Dominé malgré lui par le regard fulgurant de l’aventurier opiniâtrement fixé sur lui et par son accent bref et impératif, l’inconnu fut reprendre sa place et se laissa tomber plutôt qu’il ne s’assit sur son siège.

— Maintenant, monsieur, reprit le flibustier du même ton calme, en se rasseyant et en appuyant les coudes sur la table, en même temps qu’il se penchait en avant, afin de dissiper d’un coup tous les doutes que vous pourriez conserver et vous prouver que je sais beaucoup plus de choses que vous ne le désireriez sans doute sur ce qui vous concerne, laissez-moi en deux mots vous raconter votre histoire.

— Monsieur ! interrompit l’étranger.

— Oh ! ne craignez rien, ajouta-t-il d’un ton de sarcasme froid et sec ; je serai bref : pas plus que vous je n’aime à perdre mon temps en vains discours ; mais, remarquez en passant, je vous prie, comment, ainsi que je l’avais prévu, notre conversation, d’abord frivole, est devenue promptement intéressante. N’est-ce pas, en effet, singulier, je vous le demande ?

— J’attends, monsieur, qu’il vous plaise de vous expliquer, répondit froidement l’inconnu ; car, jusqu’à présent, quoi que vous en disiez, je ne comprends pas un seul mot de tout ce qu’il vous plaît de me débiter.

— Allons, vive Dieu ! vous êtes un homme selon mon cœur. Je ne m’étais pas trompé sur votre compte. Brave, froid, dissimulé, vous seriez digne d’être flibustier et de mener avec nous la vie d’aventures.

— Vous me faites beaucoup d’honneur, monsieur, mais tout cela ne me dit pas…

— M’y voici, monsieur, un peu de patience. Comme vous êtes vif ! Prenez garde : dans le métier que vous faites, il faut surtout du sang-froid, et vous en manquez en ce moment.

— Vous êtes très spirituel, monsieur, dit l’inconnu en saluant ironiquement son interlocuteur.

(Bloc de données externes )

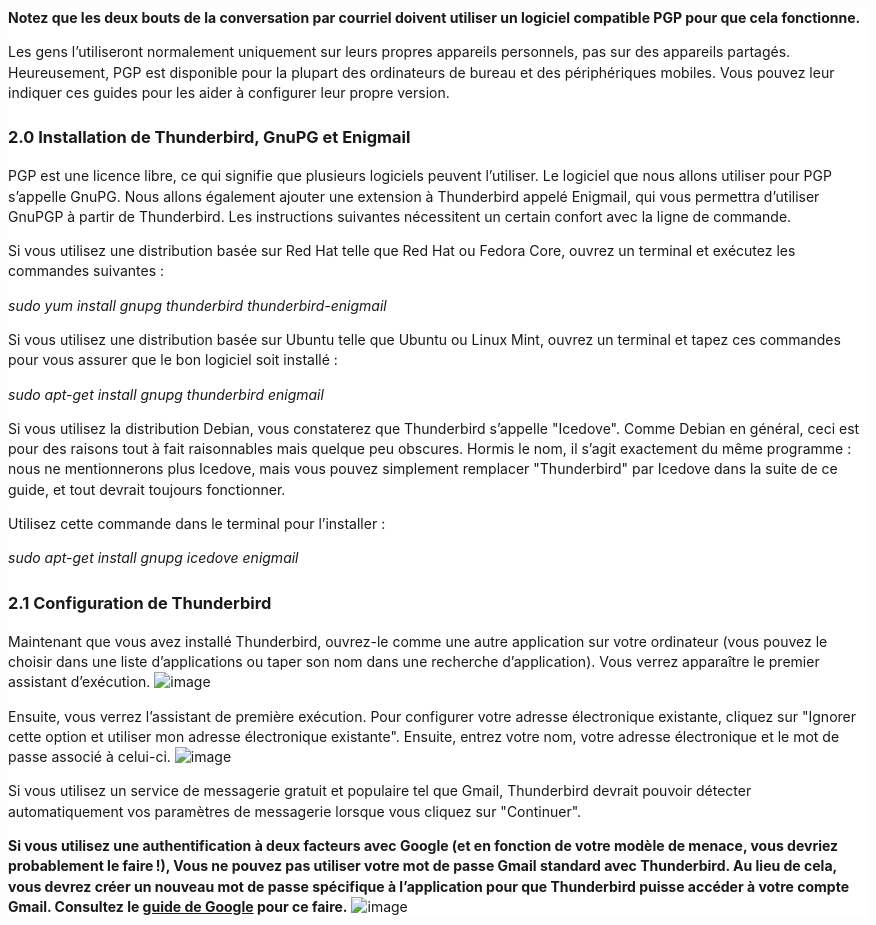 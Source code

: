 **Notez que les deux bouts de la conversation par courriel doivent utiliser un logiciel compatible PGP pour que cela fonctionne.**

Les gens l’utiliseront normalement uniquement sur leurs propres appareils personnels, pas sur des appareils partagés. Heureusement, PGP est disponible pour la plupart des ordinateurs de bureau et des périphériques mobiles. Vous pouvez leur indiquer ces guides pour les aider à configurer leur propre version.

### 2.0 Installation de Thunderbird, GnuPG et Enigmail 

PGP est une licence libre, ce qui signifie que plusieurs logiciels peuvent l’utiliser. Le logiciel que nous allons utiliser pour PGP s’appelle GnuPG. Nous allons également ajouter une extension à Thunderbird appelé Enigmail, qui vous permettra d’utiliser GnuPGP à partir de Thunderbird. Les instructions suivantes nécessitent un certain confort avec la ligne de commande.

Si vous utilisez une distribution basée sur Red Hat telle que Red Hat ou Fedora Core, ouvrez un terminal et exécutez les commandes suivantes :

_sudo yum install gnupg thunderbird thunderbird-enigmail_

Si vous utilisez une distribution basée sur Ubuntu telle que Ubuntu ou Linux Mint, ouvrez un terminal et tapez ces commandes pour vous assurer que le bon logiciel soit installé :

_sudo apt-get install gnupg thunderbird enigmail_

Si vous utilisez la distribution Debian, vous constaterez que Thunderbird s’appelle "Icedove". Comme Debian en général, ceci est pour des raisons tout à fait raisonnables mais quelque peu obscures. Hormis le nom, il s’agit exactement du même programme : nous ne mentionnerons plus Icedove, mais vous pouvez simplement remplacer "Thunderbird" par Icedove dans la suite de ce guide, et tout devrait toujours fonctionner.

Utilisez cette commande dans le terminal pour l’installer :

_sudo apt-get install gnupg icedove enigmail_

### 2.1 Configuration de Thunderbird

Maintenant que vous avez installé Thunderbird, ouvrez-le comme une autre application sur votre ordinateur (vous pouvez le choisir dans une liste d’applications ou taper son nom dans une recherche d’application). Vous verrez apparaître le premier assistant d’exécution.
![image](tool_pgplin1.png)

Ensuite, vous verrez l’assistant de première exécution. Pour configurer votre adresse électronique existante, cliquez sur "Ignorer cette option et utiliser mon adresse électronique existante". Ensuite, entrez votre nom, votre adresse électronique et le mot de passe associé à celui-ci.
![image](tool_pgplin2.png)

Si vous utilisez un service de messagerie gratuit et populaire tel que Gmail, Thunderbird devrait pouvoir détecter automatiquement vos paramètres de messagerie lorsque vous cliquez sur "Continuer".

**Si vous utilisez une authentification à deux facteurs avec Google (et en fonction de votre modèle de menace, vous devriez probablement le faire !), Vous ne pouvez pas utiliser votre mot de passe Gmail standard avec Thunderbird. Au lieu de cela, vous devrez créer un nouveau mot de passe spécifique à l’application pour que Thunderbird puisse accéder à votre compte Gmail. Consultez le [guide de Google](https://support.google.com/mail/answer/1173270?hl=fr) pour ce faire.**
![image](tool_pgplin3.png)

Celui-ci fut froissé de cette attaque subite et frappant du poing la table :

— Votre histoire, monsieur, la voici en deux mots, dit-il : Vous êtes Andalou, né à Malaga, cadet de famille, et par conséquent, destiné à entrer dans les ordres. Vous avez un beau jour, ne vous sentant aucun goût pour la tonsure, fui la maison paternelle et vous vous êtes embarqué sur un vaisseau espagnol destiné pour Hispaniola. Votre nom est don Antonio de la Ronda ; vous voyez, monsieur, que jusqu’à présent, je suis bien renseigné, n’est-ce pas ?

— Continuez, je vous prie, monsieur, répondit l’étranger avec un flegme parfait, vous m’intéressez au plus haut point.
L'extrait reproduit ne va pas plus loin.